EXERCISE DETAILS: Your task is to copy the stretch of lines in the records below that begins with the line containing "its own stage." and ends with the line containing "Yoon等人基于库操作系统构", exactly as written, with nothing added.
______________________________
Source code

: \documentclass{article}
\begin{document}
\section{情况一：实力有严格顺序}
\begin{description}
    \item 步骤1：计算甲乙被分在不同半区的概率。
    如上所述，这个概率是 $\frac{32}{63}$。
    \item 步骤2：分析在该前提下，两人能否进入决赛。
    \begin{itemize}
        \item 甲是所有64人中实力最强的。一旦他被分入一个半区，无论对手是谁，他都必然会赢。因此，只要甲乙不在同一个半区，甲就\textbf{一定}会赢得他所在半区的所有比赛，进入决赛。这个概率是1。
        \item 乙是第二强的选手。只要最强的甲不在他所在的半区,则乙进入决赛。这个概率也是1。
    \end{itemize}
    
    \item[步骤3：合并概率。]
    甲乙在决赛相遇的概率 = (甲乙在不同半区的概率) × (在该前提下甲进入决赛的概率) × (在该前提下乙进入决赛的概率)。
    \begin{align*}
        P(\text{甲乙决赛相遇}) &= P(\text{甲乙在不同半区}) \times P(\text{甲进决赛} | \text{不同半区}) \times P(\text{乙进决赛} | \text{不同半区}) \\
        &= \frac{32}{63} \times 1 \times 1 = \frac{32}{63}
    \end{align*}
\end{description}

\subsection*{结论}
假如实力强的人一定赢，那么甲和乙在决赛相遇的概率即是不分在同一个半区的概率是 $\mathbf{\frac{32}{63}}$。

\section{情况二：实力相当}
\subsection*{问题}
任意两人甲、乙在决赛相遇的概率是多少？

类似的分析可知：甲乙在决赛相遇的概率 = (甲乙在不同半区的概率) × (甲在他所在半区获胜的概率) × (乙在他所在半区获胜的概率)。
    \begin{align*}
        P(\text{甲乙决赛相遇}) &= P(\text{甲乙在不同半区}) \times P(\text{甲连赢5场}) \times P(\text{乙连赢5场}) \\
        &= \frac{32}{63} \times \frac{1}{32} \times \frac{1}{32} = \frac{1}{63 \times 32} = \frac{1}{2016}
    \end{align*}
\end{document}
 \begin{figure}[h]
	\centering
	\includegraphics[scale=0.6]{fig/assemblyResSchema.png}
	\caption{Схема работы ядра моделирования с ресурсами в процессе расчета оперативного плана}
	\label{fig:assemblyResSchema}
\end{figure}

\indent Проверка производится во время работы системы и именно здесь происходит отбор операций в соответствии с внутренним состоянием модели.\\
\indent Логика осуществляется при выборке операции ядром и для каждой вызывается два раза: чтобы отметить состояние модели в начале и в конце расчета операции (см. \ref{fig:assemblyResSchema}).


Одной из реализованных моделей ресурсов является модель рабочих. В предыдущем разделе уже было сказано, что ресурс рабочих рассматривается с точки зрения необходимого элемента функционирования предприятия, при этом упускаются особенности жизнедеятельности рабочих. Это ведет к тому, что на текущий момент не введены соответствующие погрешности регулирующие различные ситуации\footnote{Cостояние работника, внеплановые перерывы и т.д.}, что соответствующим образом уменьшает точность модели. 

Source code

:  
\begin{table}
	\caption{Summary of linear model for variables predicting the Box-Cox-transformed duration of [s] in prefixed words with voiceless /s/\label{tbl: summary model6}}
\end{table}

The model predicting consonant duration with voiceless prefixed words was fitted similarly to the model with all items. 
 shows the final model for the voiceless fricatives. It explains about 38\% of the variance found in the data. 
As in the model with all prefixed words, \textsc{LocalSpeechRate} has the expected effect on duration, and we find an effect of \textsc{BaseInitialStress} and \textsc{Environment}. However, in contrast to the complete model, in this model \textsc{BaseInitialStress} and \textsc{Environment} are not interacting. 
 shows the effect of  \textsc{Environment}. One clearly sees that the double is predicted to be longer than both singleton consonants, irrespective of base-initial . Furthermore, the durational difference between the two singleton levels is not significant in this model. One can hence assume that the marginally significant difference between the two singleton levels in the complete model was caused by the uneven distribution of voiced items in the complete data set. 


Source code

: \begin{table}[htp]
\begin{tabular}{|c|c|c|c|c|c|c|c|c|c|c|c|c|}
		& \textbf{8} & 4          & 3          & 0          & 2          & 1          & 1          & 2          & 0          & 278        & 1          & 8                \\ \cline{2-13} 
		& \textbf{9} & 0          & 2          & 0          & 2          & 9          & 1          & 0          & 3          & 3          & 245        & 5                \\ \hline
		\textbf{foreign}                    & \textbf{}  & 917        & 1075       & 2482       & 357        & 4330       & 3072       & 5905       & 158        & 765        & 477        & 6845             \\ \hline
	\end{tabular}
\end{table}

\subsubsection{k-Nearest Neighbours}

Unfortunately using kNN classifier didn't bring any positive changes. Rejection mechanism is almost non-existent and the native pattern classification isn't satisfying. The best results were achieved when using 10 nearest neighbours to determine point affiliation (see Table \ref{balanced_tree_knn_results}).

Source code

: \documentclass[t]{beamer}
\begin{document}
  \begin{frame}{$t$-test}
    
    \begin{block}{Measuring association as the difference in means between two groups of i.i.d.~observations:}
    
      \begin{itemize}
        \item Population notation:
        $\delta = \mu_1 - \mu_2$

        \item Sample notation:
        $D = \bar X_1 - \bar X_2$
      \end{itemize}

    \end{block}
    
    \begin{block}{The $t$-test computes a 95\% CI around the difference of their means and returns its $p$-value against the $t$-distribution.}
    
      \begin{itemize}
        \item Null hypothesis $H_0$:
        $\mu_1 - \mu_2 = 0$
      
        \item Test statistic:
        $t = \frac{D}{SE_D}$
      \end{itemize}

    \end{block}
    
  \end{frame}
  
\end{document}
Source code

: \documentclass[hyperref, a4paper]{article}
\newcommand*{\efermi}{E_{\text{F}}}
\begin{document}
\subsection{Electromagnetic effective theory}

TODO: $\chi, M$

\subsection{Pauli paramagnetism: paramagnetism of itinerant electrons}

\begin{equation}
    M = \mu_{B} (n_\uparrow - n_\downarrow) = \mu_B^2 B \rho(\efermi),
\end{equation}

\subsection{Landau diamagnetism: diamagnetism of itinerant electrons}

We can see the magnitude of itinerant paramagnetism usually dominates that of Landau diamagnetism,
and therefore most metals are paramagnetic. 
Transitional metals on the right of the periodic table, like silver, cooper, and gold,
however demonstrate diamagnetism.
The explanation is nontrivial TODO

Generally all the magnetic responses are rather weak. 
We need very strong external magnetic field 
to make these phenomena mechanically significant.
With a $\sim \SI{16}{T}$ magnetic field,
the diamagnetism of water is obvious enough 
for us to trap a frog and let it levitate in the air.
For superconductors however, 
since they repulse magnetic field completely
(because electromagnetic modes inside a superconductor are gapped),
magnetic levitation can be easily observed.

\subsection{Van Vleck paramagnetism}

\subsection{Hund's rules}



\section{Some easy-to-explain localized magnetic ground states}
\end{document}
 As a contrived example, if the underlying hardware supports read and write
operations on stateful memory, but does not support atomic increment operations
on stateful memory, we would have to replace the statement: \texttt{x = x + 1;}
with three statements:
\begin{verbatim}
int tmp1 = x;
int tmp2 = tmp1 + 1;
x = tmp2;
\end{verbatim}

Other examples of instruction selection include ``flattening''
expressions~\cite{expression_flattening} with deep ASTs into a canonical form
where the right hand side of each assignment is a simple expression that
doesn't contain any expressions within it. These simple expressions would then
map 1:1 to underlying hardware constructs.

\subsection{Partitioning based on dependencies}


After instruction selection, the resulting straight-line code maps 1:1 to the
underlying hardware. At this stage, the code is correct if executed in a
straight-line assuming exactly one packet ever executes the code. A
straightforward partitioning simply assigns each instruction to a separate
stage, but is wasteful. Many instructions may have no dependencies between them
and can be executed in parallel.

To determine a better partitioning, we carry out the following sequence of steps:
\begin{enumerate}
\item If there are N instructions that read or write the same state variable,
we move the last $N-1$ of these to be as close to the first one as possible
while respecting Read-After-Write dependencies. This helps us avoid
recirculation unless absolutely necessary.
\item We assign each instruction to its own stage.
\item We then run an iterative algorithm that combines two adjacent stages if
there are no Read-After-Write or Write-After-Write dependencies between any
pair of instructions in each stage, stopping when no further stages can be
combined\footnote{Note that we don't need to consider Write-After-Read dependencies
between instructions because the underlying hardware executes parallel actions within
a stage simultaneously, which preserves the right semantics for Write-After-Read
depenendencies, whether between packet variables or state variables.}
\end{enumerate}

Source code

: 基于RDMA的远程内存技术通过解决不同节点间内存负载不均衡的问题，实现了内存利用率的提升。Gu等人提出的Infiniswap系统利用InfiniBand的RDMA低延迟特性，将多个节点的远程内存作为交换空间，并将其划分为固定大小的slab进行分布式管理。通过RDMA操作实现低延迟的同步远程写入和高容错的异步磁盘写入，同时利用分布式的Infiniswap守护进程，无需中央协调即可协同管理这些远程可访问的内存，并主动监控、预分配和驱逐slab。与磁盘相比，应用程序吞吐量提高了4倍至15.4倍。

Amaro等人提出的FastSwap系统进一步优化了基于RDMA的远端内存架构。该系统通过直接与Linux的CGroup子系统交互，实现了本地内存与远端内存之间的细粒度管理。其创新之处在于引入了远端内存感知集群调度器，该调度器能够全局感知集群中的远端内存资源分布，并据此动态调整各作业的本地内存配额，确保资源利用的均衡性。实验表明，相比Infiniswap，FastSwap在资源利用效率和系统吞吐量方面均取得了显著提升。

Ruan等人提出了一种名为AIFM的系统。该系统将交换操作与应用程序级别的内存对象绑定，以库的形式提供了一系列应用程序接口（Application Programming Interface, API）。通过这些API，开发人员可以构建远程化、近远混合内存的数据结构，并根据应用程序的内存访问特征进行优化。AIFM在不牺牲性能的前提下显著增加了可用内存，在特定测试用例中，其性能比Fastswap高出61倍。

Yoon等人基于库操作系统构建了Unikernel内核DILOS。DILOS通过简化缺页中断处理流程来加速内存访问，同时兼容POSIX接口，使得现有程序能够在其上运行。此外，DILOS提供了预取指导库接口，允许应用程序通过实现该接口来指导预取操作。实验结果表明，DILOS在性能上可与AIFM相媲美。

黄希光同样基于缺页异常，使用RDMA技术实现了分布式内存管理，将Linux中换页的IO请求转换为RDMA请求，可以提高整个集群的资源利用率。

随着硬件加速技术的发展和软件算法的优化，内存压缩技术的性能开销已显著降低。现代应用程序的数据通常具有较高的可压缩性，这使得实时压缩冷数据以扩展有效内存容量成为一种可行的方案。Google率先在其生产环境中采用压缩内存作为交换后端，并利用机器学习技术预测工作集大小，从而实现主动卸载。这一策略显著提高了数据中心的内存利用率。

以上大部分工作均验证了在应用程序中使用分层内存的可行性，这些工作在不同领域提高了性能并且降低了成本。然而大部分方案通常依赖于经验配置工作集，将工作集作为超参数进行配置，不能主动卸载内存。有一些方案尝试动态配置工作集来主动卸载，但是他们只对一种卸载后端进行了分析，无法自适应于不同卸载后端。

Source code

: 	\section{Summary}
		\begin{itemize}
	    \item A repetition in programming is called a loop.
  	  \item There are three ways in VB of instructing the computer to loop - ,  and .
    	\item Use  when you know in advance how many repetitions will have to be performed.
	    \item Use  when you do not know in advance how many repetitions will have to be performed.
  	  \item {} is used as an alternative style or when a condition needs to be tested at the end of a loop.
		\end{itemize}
______________________________
EXERCISE RESPONSE:
\item We assign each instruction to its own stage.
\item We then run an iterative algorithm that combines two adjacent stages if
there are no Read-After-Write or Write-After-Write dependencies between any
pair of instructions in each stage, stopping when no further stages can be
combined\footnote{Note that we don't need to consider Write-After-Read dependencies
between instructions because the underlying hardware executes parallel actions within
a stage simultaneously, which preserves the right semantics for Write-After-Read
depenendencies, whether between packet variables or state variables.}
\end{enumerate}

Source code

: 基于RDMA的远程内存技术通过解决不同节点间内存负载不均衡的问题，实现了内存利用率的提升。Gu等人提出的Infiniswap系统利用InfiniBand的RDMA低延迟特性，将多个节点的远程内存作为交换空间，并将其划分为固定大小的slab进行分布式管理。通过RDMA操作实现低延迟的同步远程写入和高容错的异步磁盘写入，同时利用分布式的Infiniswap守护进程，无需中央协调即可协同管理这些远程可访问的内存，并主动监控、预分配和驱逐slab。与磁盘相比，应用程序吞吐量提高了4倍至15.4倍。

Amaro等人提出的FastSwap系统进一步优化了基于RDMA的远端内存架构。该系统通过直接与Linux的CGroup子系统交互，实现了本地内存与远端内存之间的细粒度管理。其创新之处在于引入了远端内存感知集群调度器，该调度器能够全局感知集群中的远端内存资源分布，并据此动态调整各作业的本地内存配额，确保资源利用的均衡性。实验表明，相比Infiniswap，FastSwap在资源利用效率和系统吞吐量方面均取得了显著提升。

Ruan等人提出了一种名为AIFM的系统。该系统将交换操作与应用程序级别的内存对象绑定，以库的形式提供了一系列应用程序接口（Application Programming Interface, API）。通过这些API，开发人员可以构建远程化、近远混合内存的数据结构，并根据应用程序的内存访问特征进行优化。AIFM在不牺牲性能的前提下显著增加了可用内存，在特定测试用例中，其性能比Fastswap高出61倍。

Yoon等人基于库操作系统构建了Unikernel内核DILOS。DILOS通过简化缺页中断处理流程来加速内存访问，同时兼容POSIX接口，使得现有程序能够在其上运行。此外，DILOS提供了预取指导库接口，允许应用程序通过实现该接口来指导预取操作。实验结果表明，DILOS在性能上可与AIFM相媲美。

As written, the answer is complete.